*Exercise directions:*
Given the entries below, would you transcribe exactly the lines starting at the one with "Once the logical" and ending at the one with "Running the swappable", both kept, pictures omitted, nothing extra?

*Data items:*
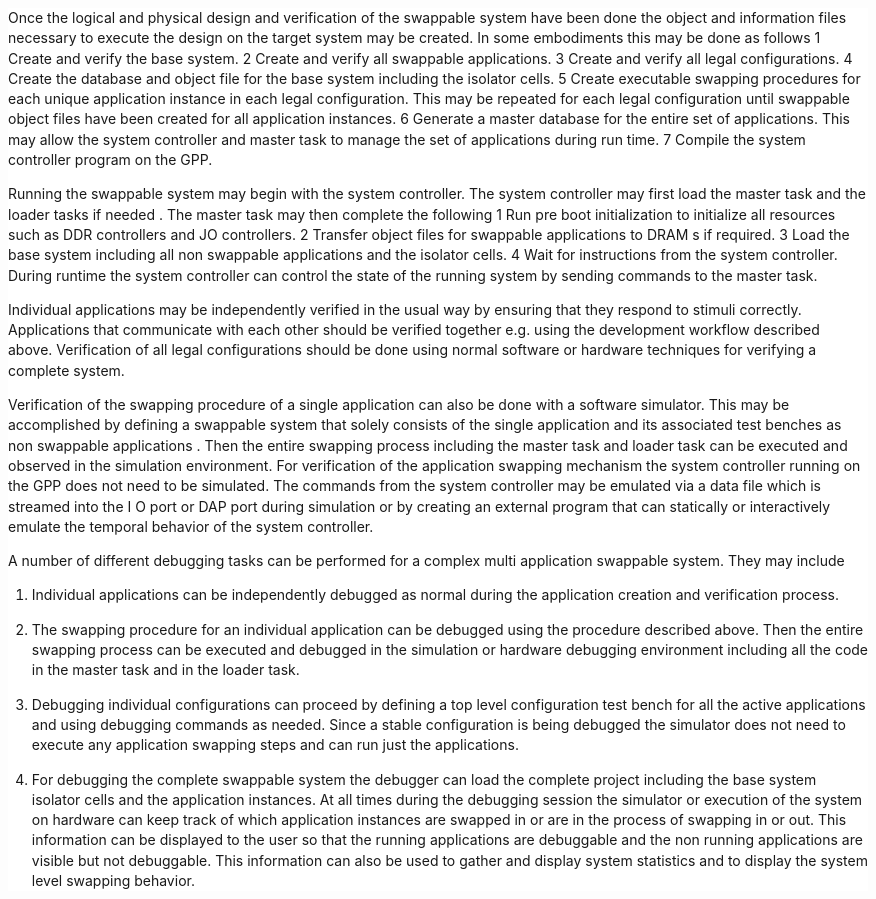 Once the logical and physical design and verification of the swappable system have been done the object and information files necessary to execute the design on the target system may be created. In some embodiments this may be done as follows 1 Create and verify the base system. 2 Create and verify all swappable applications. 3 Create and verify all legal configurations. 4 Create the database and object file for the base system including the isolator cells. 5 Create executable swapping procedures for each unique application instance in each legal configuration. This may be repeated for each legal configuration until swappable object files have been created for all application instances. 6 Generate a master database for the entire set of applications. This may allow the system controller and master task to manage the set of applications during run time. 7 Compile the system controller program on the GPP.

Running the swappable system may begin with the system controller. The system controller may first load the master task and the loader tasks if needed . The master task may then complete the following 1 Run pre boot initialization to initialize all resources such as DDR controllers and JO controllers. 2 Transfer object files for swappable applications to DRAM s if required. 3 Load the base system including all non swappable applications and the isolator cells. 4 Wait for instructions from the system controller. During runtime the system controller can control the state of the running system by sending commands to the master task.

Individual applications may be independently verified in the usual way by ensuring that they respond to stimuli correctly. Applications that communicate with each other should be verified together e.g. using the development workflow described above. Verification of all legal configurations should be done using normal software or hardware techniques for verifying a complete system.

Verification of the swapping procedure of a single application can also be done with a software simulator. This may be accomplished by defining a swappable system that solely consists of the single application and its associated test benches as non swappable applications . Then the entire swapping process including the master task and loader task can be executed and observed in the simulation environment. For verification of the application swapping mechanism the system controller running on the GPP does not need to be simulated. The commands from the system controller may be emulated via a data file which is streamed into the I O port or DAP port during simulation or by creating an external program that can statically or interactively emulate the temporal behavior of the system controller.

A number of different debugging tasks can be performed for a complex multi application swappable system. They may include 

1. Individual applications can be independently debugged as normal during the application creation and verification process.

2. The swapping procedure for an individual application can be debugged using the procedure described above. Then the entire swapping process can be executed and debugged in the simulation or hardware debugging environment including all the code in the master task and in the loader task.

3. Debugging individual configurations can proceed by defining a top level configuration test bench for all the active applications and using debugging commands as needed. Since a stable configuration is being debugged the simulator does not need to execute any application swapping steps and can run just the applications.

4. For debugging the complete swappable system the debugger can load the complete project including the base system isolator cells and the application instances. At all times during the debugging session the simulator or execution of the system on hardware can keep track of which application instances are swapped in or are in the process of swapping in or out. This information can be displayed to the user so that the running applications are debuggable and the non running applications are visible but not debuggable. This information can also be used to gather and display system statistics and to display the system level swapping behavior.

* * *

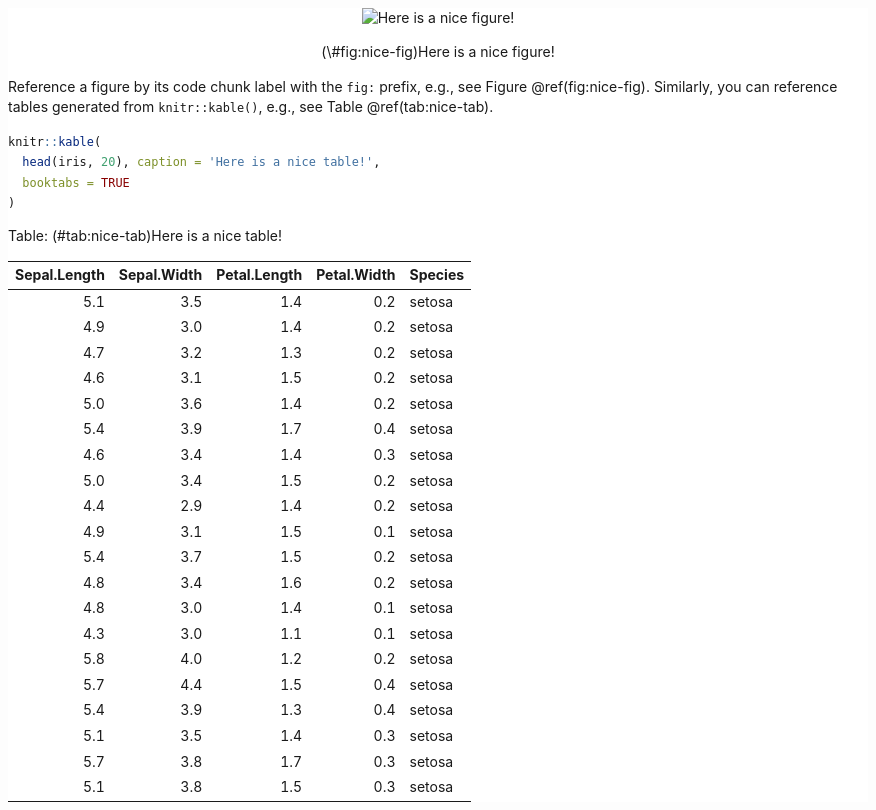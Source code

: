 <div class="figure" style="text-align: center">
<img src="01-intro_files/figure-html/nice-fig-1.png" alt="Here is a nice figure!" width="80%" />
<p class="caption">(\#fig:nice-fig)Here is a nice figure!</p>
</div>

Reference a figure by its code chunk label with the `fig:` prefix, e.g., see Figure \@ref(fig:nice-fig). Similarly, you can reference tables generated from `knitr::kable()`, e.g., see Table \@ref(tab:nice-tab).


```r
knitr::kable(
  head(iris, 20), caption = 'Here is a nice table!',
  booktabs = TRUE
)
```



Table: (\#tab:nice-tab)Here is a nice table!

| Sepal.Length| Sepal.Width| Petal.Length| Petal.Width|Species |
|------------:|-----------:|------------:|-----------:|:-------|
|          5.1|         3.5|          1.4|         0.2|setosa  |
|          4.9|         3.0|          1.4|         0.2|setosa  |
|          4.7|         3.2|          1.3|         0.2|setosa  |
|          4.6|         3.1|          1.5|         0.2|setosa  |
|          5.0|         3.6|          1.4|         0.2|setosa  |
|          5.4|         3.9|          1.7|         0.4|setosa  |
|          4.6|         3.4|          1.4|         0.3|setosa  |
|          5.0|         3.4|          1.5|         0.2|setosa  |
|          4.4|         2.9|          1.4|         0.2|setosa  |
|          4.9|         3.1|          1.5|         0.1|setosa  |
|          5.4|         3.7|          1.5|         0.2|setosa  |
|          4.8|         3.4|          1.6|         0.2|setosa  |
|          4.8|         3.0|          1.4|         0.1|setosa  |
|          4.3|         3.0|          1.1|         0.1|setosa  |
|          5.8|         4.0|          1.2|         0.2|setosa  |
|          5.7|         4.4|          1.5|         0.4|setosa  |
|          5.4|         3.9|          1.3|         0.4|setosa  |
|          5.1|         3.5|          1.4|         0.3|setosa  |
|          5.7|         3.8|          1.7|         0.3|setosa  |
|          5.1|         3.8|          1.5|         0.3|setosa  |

==

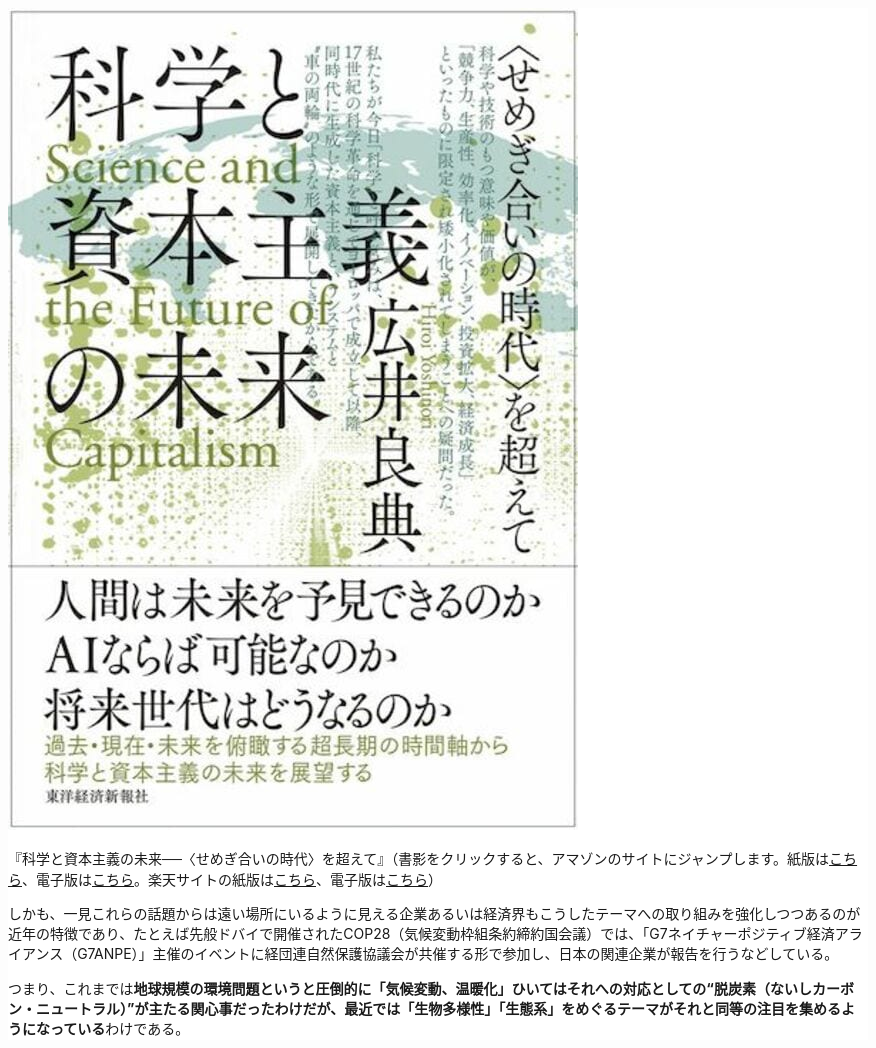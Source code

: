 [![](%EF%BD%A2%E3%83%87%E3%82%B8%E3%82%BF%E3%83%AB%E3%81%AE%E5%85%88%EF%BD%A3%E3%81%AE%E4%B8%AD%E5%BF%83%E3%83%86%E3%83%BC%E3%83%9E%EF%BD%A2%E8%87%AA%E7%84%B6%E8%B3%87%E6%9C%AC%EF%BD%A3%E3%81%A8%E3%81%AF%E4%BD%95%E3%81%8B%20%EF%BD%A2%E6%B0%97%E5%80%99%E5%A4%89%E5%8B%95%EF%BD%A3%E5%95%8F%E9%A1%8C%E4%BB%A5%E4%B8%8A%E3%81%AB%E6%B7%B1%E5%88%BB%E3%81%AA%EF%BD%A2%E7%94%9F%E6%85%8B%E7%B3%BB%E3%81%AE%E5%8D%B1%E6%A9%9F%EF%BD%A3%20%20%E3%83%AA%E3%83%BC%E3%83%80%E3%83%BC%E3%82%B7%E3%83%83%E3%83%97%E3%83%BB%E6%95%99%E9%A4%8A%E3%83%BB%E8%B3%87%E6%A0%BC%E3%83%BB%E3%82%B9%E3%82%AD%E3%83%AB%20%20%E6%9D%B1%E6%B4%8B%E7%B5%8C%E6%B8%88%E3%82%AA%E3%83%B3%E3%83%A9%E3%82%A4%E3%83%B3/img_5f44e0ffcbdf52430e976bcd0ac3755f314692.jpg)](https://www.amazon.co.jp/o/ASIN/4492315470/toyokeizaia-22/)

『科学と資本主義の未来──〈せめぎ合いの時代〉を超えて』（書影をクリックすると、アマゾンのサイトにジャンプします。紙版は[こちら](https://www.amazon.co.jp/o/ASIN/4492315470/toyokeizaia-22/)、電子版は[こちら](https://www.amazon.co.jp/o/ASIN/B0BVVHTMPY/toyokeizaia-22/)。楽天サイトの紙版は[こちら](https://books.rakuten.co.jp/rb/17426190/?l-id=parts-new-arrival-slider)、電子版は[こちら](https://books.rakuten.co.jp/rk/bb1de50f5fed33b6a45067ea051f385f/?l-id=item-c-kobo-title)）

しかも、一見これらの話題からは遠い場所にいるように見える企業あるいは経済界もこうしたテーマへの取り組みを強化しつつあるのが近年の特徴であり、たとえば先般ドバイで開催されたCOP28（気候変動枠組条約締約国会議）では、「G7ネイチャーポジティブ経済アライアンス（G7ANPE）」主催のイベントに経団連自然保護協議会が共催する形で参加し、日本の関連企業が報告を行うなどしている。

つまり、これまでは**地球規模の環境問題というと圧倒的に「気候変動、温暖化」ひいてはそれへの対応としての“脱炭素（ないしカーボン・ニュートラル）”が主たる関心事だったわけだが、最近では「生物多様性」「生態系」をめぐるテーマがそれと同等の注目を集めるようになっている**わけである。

*Exercise answer:*
 Once the logical and physical design and verification of the swappable system have been done the object and information files necessary to execute the design on the target system may be created. In some embodiments this may be done as follows 1 Create and verify the base system. 2 Create and verify all swappable applications. 3 Create and verify all legal configurations. 4 Create the database and object file for the base system including the isolator cells. 5 Create executable swapping procedures for each unique application instance in each legal configuration. This may be repeated for each legal configuration until swappable object files have been created for all application instances. 6 Generate a master database for the entire set of applications. This may allow the system controller and master task to manage the set of applications during run time. 7 Compile the system controller program on the GPP.

Running the swappable system may begin with the system controller. The system controller may first load the master task and the loader tasks if needed . The master task may then complete the following 1 Run pre boot initialization to initialize all resources such as DDR controllers and JO controllers. 2 Transfer object files for swappable applications to DRAM s if required. 3 Load the base system including all non swappable applications and the isolator cells. 4 Wait for instructions from the system controller. During runtime the system controller can control the state of the running system by sending commands to the master task.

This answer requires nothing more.